▶ [ASSIGNED TASK]: Below is a listing. Gather each line of it that contains "bipartite".
━━━━━━
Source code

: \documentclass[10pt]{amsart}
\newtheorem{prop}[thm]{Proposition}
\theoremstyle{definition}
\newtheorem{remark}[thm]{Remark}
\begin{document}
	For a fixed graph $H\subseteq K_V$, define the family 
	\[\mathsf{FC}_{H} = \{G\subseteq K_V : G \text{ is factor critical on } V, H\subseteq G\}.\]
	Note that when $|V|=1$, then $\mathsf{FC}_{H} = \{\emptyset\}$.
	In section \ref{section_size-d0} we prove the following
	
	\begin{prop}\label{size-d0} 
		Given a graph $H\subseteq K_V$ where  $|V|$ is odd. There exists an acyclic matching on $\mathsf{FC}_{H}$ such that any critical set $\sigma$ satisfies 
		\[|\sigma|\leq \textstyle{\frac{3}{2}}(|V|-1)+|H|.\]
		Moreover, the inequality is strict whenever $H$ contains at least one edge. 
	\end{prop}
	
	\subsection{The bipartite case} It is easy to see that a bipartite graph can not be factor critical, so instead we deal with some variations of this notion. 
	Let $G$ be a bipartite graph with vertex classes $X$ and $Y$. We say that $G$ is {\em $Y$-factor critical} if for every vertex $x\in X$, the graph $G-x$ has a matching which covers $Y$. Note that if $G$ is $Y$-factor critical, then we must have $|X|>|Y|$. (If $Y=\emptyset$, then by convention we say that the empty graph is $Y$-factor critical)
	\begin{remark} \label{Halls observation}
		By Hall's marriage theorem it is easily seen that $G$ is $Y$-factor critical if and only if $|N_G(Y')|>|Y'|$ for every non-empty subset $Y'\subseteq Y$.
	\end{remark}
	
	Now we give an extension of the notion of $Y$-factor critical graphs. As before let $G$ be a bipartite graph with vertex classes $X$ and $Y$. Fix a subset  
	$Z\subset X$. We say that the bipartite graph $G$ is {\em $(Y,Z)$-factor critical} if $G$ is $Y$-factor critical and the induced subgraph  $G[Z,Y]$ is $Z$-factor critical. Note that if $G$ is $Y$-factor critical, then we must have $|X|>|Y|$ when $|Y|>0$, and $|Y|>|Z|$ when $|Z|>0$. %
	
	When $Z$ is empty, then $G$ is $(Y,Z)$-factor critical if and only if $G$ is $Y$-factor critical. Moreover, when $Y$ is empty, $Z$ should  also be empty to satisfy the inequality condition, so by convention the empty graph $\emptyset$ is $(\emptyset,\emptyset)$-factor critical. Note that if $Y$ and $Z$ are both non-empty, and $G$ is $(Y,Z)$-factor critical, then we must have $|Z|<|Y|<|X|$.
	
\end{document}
━━━━━━
▶ [RESPONSE FOR THIS EXERCISE]:
	\subsection{The bipartite case} It is easy to see that a bipartite graph can not be factor critical, so instead we deal with some variations of this notion. 
	Let $G$ be a bipartite graph with vertex classes $X$ and $Y$. We say that $G$ is {\em $Y$-factor critical} if for every vertex $x\in X$, the graph $G-x$ has a matching which covers $Y$. Note that if $G$ is $Y$-factor critical, then we must have $|X|>|Y|$. (If $Y=\emptyset$, then by convention we say that the empty graph is $Y$-factor critical)
	Now we give an extension of the notion of $Y$-factor critical graphs. As before let $G$ be a bipartite graph with vertex classes $X$ and $Y$. Fix a subset  
	$Z\subset X$. We say that the bipartite graph $G$ is {\em $(Y,Z)$-factor critical} if $G$ is $Y$-factor critical and the induced subgraph  $G[Z,Y]$ is $Z$-factor critical. Note that if $G$ is $Y$-factor critical, then we must have $|X|>|Y|$ when $|Y|>0$, and $|Y|>|Z|$ when $|Z|>0$. %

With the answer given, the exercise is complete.